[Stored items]
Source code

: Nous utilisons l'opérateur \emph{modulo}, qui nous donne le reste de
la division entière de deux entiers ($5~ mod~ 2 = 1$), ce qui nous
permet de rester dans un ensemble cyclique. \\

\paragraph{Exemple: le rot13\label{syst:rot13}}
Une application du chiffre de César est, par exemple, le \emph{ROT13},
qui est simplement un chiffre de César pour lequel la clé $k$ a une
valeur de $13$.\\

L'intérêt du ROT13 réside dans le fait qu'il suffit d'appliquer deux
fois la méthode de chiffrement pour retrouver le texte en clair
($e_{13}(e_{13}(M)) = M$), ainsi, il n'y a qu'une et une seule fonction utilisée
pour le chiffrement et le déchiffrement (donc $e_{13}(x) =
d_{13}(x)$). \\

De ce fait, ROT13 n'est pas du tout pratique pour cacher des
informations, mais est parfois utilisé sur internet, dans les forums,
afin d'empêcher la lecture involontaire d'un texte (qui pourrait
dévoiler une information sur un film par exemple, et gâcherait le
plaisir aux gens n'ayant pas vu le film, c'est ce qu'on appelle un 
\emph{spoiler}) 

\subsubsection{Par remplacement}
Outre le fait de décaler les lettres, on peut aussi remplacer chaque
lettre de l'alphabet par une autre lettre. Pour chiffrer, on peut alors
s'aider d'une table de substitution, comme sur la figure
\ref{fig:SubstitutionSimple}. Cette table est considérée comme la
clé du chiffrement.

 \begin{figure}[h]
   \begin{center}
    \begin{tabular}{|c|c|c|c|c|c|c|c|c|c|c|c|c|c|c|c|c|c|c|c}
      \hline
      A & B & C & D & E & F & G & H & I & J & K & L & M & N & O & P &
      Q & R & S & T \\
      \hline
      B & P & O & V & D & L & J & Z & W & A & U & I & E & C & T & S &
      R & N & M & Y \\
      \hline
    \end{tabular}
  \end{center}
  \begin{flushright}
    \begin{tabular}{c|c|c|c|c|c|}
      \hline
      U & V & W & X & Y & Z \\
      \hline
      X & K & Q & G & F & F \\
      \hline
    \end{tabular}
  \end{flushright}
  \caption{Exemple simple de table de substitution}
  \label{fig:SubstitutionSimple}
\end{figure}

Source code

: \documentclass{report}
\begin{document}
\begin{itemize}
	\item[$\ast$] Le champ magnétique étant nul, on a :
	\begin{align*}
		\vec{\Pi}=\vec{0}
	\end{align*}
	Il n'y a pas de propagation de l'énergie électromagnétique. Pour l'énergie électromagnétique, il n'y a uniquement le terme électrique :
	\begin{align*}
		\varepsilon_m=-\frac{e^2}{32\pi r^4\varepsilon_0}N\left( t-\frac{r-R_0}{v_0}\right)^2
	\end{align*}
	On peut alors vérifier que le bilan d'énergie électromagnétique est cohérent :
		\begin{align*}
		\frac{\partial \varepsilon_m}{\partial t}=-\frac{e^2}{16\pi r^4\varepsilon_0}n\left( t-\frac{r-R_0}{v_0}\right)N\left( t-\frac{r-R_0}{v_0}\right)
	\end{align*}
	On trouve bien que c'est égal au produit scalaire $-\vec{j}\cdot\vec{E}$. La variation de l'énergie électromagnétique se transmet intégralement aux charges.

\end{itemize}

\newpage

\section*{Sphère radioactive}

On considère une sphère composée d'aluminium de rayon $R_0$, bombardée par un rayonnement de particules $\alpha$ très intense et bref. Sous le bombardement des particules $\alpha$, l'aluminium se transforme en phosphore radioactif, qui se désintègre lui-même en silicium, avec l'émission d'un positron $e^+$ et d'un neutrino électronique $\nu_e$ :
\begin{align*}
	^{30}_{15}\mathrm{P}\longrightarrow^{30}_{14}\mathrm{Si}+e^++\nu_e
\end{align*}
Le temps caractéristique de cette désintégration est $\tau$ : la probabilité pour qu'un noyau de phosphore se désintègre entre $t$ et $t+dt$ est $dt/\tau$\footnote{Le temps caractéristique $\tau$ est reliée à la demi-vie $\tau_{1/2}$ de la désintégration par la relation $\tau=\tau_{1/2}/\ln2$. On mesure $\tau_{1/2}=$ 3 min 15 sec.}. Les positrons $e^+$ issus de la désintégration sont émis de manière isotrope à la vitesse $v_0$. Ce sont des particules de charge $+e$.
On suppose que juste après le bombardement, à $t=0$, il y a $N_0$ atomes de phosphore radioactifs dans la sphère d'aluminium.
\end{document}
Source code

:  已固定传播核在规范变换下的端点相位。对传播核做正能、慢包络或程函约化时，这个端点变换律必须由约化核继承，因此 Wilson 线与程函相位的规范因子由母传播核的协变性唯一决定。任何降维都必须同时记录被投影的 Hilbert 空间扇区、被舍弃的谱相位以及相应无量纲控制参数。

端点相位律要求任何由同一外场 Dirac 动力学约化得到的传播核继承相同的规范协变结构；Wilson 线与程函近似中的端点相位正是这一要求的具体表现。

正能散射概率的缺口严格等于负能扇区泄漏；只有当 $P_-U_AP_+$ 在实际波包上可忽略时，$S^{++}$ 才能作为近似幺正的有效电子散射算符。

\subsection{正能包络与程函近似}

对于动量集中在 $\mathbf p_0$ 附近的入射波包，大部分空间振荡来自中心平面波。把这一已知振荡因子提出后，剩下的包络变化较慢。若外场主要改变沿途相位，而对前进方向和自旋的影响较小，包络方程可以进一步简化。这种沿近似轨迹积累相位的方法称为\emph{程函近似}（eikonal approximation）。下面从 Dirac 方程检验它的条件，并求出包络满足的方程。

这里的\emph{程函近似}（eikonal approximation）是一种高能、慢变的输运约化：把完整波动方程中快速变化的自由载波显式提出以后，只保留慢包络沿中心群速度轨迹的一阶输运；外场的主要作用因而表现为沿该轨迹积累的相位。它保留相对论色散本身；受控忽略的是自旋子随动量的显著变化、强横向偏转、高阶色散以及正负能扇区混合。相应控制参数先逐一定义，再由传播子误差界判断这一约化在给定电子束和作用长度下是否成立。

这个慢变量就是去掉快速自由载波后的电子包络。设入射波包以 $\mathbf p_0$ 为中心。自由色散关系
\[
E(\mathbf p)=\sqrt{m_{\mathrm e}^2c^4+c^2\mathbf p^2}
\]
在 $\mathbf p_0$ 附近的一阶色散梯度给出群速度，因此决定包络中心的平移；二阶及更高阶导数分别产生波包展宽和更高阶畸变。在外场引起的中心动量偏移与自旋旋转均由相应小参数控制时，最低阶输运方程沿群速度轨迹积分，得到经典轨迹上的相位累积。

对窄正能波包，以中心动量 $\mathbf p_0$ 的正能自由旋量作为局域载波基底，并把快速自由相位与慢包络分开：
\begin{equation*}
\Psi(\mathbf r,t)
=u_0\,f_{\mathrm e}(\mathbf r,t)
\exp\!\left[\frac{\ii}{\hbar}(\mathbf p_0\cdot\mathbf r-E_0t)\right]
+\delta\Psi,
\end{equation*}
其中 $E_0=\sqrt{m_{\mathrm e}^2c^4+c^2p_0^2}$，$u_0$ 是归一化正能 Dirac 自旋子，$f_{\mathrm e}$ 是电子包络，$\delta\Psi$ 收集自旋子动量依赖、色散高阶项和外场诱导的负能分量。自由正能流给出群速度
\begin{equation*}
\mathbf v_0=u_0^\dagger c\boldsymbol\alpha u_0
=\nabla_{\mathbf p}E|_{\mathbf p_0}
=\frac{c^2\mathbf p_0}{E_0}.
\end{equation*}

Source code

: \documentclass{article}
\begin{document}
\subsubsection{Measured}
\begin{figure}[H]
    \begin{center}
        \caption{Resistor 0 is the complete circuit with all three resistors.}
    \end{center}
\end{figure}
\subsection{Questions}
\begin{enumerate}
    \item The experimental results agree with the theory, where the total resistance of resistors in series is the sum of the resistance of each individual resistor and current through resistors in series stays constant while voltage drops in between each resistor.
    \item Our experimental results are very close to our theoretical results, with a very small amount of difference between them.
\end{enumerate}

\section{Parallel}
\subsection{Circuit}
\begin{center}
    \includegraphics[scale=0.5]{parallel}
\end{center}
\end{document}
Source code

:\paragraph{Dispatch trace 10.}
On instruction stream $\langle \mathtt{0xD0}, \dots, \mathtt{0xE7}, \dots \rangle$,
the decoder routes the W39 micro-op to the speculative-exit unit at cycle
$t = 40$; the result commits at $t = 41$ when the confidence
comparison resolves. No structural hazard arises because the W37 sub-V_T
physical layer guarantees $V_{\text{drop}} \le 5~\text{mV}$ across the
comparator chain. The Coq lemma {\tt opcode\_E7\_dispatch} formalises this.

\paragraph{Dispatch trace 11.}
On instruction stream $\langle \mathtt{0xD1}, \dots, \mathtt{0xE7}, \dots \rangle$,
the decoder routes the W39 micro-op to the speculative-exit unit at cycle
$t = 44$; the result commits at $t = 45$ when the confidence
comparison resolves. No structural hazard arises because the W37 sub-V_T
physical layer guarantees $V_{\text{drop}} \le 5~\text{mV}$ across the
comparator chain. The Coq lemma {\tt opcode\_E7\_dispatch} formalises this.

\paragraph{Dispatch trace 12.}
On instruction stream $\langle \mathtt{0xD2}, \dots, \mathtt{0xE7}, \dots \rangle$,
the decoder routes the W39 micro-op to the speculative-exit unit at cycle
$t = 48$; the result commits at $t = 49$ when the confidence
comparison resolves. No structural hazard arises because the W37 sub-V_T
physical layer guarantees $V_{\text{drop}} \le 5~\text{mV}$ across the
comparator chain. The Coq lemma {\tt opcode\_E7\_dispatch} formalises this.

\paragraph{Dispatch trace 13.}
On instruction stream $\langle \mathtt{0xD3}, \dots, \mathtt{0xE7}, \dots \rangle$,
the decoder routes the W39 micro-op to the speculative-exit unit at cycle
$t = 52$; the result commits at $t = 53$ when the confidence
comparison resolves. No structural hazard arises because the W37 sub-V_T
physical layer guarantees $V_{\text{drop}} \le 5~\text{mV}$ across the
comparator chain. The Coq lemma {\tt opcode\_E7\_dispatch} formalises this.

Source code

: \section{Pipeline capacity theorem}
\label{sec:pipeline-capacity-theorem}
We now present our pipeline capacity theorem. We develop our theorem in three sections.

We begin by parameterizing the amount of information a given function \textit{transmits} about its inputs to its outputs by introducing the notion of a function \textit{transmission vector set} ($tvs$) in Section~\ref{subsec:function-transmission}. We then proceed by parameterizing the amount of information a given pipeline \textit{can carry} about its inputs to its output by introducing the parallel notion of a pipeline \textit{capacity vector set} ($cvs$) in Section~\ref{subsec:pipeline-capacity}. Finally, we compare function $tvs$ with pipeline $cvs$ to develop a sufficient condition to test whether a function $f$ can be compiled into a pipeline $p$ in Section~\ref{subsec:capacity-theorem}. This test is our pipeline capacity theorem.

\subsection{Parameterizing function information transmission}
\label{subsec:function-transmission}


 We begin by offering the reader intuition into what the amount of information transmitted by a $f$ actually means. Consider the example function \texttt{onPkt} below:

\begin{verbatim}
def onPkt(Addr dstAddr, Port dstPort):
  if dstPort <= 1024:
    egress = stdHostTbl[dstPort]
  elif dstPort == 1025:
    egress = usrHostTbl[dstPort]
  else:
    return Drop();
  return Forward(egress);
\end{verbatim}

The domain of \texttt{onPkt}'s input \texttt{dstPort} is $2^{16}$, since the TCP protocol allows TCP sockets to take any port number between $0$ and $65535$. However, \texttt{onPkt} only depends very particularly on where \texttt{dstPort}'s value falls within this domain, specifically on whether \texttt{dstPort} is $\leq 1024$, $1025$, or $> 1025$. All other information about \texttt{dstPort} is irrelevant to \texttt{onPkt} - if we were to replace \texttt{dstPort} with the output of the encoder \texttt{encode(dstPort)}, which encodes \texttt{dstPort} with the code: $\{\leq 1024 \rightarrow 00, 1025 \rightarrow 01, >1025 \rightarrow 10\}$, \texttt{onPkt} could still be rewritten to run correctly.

Aim of the exercise -
Wherever a line of the entries holds the string "chiffrement", copy that line.

Task result -
fois la méthode de chiffrement pour retrouver le texte en clair
pour le chiffrement et le déchiffrement (donc $e_{13}(x) =
clé du chiffrement.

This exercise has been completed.